Addressing the political impasse on the issue, Cardinal Brady appealed to legislators at Stormont to work together to end what he called “this uncertain and disruptive situation”.

“Such agreement would send a strong signal to the whole community that local politicians can bring principled and constructive solutions to fundamental issues of concern to our society,” he said.

“Agreement on this issue is urgent and would signal that politics in Northern Ireland has come of age and is hard at work.” He appealed to parents “not to buy into the idea that only one type of school provides quality education” and he suggested that some parents “may need to look again at their attitudes” and reconsider their assumptions.

Dr Brady was speaking at St Patrick’s High School in Keady, Co Armagh which is an all-ability school and does not employ academic selection when choosing its intake.

Pat McAleavey, the school’s principal, suggested to The Irish Times that the school’s ability to cater for all pupils while retaining academic excellence for the most gifted, and its refusal to rely on entrance exams, meant it could act as a model for the reformed second-level sector.

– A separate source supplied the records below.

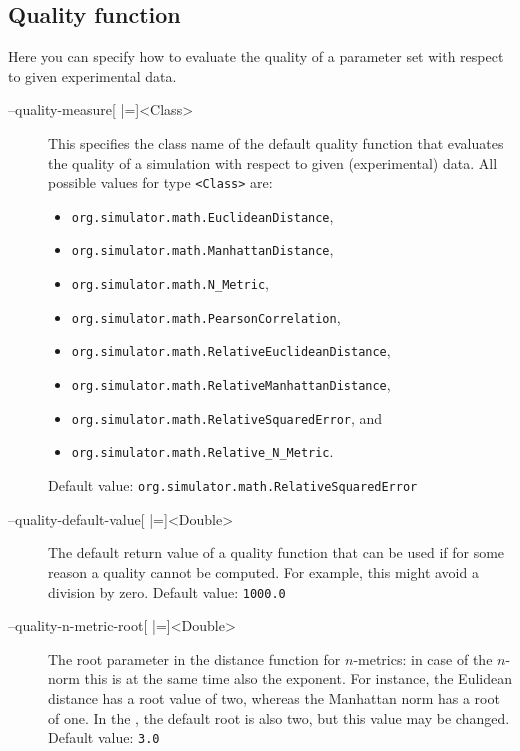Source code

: \subsection{Quality function}
Here you can specify how to evaluate the quality of a parameter set with respect to given experimental data.
\begin{description}
\item[--quality-measure{[} |={]}<Class>]
          This specifies the class name of the default quality function
          that evaluates the quality of a simulation with respect to given
          (experimental) data.
          All possible values for type \texttt{<Class>} are:
          \begin{itemize}
          \item\texttt{org.simulator.math.EuclideanDistance},
          \item\texttt{org.simulator.math.ManhattanDistance},
          \item\texttt{org.simulator.math.N\_Metric},
          \item\texttt{org.simulator.math.PearsonCorrelation},
          \item\texttt{org.simulator.math.RelativeEuclideanDistance},
          \item\texttt{org.simulator.math.RelativeManhattanDistance},
          \item\texttt{org.simulator.math.RelativeSquaredError}, and
          \item\texttt{org.simulator.math.Relative\_N\_Metric}.
          \end{itemize}
          Default value: \texttt{org.simulator.math.RelativeSquaredError}
\item[--quality-default-value{[} |={]}<Double>]
          The default return value of a quality function that can be used
          if for some reason a quality cannot be computed. For example,
          this might avoid a division by zero.
          Default value: \texttt{1000.0}
\item[--quality-n-metric-root{[} |={]}<Double>]
          The root parameter in the distance function for $n$-metrics: in
          case of the $n$-norm this is at the same time also the exponent.
          For instance, the Eulidean distance has a root value of two,
          whereas the Manhattan norm has a root of one. In the \RSE, the
          default root is also two, but this value may be changed.
          Default value: \texttt{3.0}
\end{description}

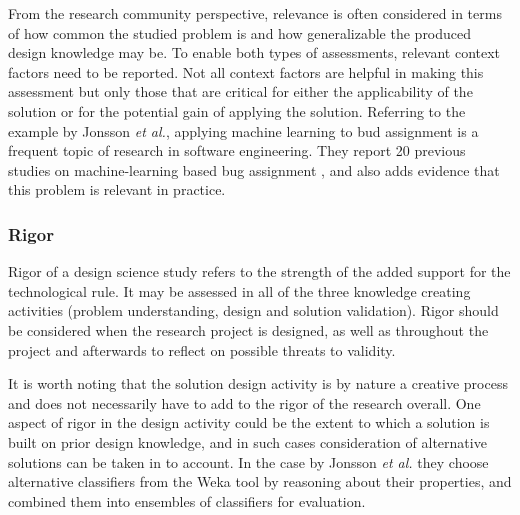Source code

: \documentclass[graybox]{svmult}
\begin{document}
From the research community perspective, relevance is often considered in terms of how common the studied problem is and how generalizable the produced design knowledge may be. To enable both types of assessments, relevant context factors need to be reported. Not all context factors are helpful in making this assessment but only those that are critical for either the applicability of the solution or for the potential gain of applying the solution. 
Referring to the example by Jonsson \emph{et al.}, applying machine learning to bud assignment is  a frequent topic of research in software engineering. They report 20 previous studies on machine-learning based bug assignment \cite[Fig.2]{JonssonBug15}, and also adds evidence that this problem is relevant in practice.

\subsubsection{Rigor %
} 
Rigor of a design science study refers to the strength of the added support for the technological rule. It may be assessed in all of the three knowledge creating activities (problem understanding, design and solution validation). 
Rigor should be considered when the research project is designed, as well as throughout the project and afterwards to reflect on possible threats to validity. 

It is worth noting that the solution design activity is by nature a creative process and does not necessarily have to add to the rigor of the research overall. One aspect of rigor in the design activity could be the extent to which a solution is built on prior design knowledge, and in such cases consideration of alternative solutions can be taken in to account. 
In the case by Jonsson \emph{et al.} they choose alternative classifiers from the Weka tool by reasoning about their properties, and combined them into ensembles of classifiers for evaluation.
\end{document}
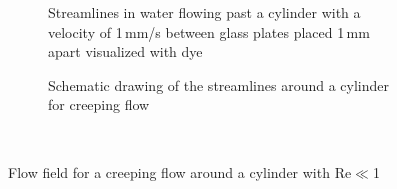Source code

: \begin{figure}[H]
          \begin{subfigure}{0.49\textwidth}
                  \flushleft
                  \caption{Streamlines in water flowing past a cylinder with a velocity of 1\,mm/s between glass plates placed 1\,mm apart visualized with dye \cite{van1982album}\label{fig:creep_1}}
          \end{subfigure}\hfill
        \begin{subfigure}{0.49\textwidth}
                \flushright
                \caption{Schematic drawing of the streamlines around a cylinder for creeping flow}\label{fig:creep_2}
        \end{subfigure}
        \\
        
        \caption[Creeping flow around a cylinder]{Flow field for a creeping flow around a cylinder with Re$\ll$1 }
        \label{fig:creep_tot}
  \end{figure}

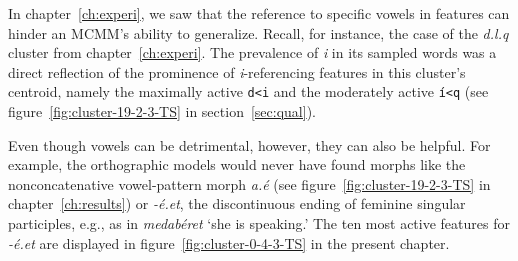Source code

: In chapter~\ref{ch:experi}, we saw that the reference to specific vowels in features can 
hinder an MCMM's ability to generalize. Recall, for instance, the case of the \textit{d.l.q} 
cluster from chapter~\ref{ch:experi}. The prevalence 
of \textit{i} in its sampled words was a direct reflection of the prominence of 
\textit{i}-referencing features in this cluster's centroid, namely the maximally 
active \texttt{d<i} and the moderately active \texttt{\'{i}<q} (see figure~\ref{fig:cluster-19-2-3-TS} in section~\ref{sec:qual}).

Even though vowels can be detrimental, however, they can also be helpful. For example, the orthographic models would never have found morphs like the nonconcatenative vowel-pattern morph \textit{a.\'{e}} (see figure~\ref{fig:cluster-19-2-3-TS} in chapter~\ref{ch:results}) or \textit{-\'{e}.et}, the discontinuous ending of  feminine singular participles, e.g., as in \textit{medab\'{e}ret} `she is speaking.' The ten most active features for \textit{-\'{e}.et} are displayed in figure~\ref{fig:cluster-0-4-3-TS} in the present chapter.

Commission chairman Bishop Donal McKeown stressed the Catholic sector’s belief that academic selection at age 11 was inappropriate, claiming it led to what were seen as “pass schools and fail schools”. Addressing the new, unregulated transfer system, the commission recommends “access for all young people to an 11-19 education through reorganisation, federation or collaboration between schools and between schools and further education colleges”.

Some 30 Catholic grammar schools have said they will set their own independent entrance examinations beginning this autumn. Senior Catholic education sources said yesterday they were keen to maintain both the unity of Catholic schools and the likelihood that Catholic parents would continue to send their children to them.

Responding to the statement from the Catholic sector, Ms Ruane, who opposes any entrance tests, welcomed its call for her department’s guidelines to be followed by all Catholic schools. “If this policy is followed by schools then there is no need for any breakaway entrance tests in any schools,” she said. The SDLP said that a protracted lack of legislation surrounding schools transfer could prove damaging.

The DUP said the statement by the Catholic sector proved Ms Ruane was becoming “further isolated”.